Source: www.omaha.com
Author: Steve Hendrix – The Washington Post
Hearing the word “cancer” in a doctor’s office is bad enough. Hearing “stage 4” invokes even more dread. When I learned I had stage 4 HPV-related oral cancer, I didn’t know exactly what it meant, but I knew there wasn’t a stage 5.
Doctors use the standardized staging system to describe the location, size and extent of a cancer and its spread throughout the body. Using data on the treatment and survivability of each particular kind of cancer, clinicians combine these factors to produce a number from stage 1 (a small tumor confined to one spot) to stage 4 (a cancer that has spread, either to a single adjacent lymph node or to distant organs).
My cancer was stage 4A, a small tumor at the base of my tongue that had spread to a single lymph node in my neck.
My doctor immediately tried to soften the blow. There were problems with the staging rules as they applied to this kind of cancer, he said. HPV oropharyngeal cancers, while potentially fatal, were far more treatable than other oral cancers, particularly the ones related to tobacco and alcohol use that were used to define the staging standards.

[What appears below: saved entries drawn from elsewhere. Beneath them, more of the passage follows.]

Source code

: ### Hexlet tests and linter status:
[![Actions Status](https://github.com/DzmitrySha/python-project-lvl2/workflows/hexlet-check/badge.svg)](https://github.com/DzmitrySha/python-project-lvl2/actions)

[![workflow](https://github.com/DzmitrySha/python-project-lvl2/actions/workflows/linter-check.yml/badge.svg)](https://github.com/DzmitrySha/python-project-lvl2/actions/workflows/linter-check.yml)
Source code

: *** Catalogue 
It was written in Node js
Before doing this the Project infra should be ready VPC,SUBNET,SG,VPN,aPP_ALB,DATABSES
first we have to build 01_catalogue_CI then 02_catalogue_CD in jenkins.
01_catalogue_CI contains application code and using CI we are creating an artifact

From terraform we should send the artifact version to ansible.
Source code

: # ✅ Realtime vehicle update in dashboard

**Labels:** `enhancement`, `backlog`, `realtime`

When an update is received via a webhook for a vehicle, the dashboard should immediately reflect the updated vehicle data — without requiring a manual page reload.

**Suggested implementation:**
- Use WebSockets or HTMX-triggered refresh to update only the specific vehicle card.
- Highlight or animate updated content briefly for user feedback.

He was right. A study published in the Lancet early this year found that the current guidelines lead to needless panic for the newly diagnosed. “At the present time, most patients with HPV+ oropharyngeal cancer are told they have (stage 4) disease, but the reality is that their outlook is similar to that of patients with the most curable malignant diseases,” the study authors wrote.
This month, the American Joint Committee on Cancer is releasing new guidelines for HPV-positive oropharyngeal cancer staging that will ease patient fears and make it easier for doctors to offer less-invasive treatment options.
“It’s remarkable,” said my own physician, Arjun Joshi of George Washington University. “Under the new system, you would only be a stage 1.”